(Collected data entries)
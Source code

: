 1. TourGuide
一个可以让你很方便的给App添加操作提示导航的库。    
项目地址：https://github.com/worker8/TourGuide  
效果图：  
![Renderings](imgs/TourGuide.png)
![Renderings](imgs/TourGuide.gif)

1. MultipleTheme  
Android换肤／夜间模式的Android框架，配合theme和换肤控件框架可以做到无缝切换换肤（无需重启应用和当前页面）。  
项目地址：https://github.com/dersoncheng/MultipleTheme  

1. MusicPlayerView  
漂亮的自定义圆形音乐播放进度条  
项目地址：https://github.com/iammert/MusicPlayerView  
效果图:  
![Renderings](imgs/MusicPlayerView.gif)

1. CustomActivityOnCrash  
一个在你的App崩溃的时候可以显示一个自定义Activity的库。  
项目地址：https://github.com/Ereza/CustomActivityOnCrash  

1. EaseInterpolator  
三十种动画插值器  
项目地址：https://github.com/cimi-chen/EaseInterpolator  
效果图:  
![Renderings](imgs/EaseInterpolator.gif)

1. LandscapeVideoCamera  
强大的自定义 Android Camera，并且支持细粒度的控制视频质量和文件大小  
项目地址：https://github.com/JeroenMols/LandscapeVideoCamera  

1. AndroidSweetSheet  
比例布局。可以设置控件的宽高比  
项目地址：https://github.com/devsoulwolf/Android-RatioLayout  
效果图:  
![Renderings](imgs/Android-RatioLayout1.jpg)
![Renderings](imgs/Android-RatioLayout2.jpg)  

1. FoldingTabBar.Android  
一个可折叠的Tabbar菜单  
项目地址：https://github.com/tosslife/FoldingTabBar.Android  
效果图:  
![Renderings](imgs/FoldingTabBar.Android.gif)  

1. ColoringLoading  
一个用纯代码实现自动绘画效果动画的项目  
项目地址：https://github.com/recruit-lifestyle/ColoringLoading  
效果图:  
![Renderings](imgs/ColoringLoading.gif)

What is needed: Search the entries for the word "CustomActivityOnCrash" and copy every line that has it.

Response for this exercise:
1. CustomActivityOnCrash  
项目地址：https://github.com/Ereza/CustomActivityOnCrash  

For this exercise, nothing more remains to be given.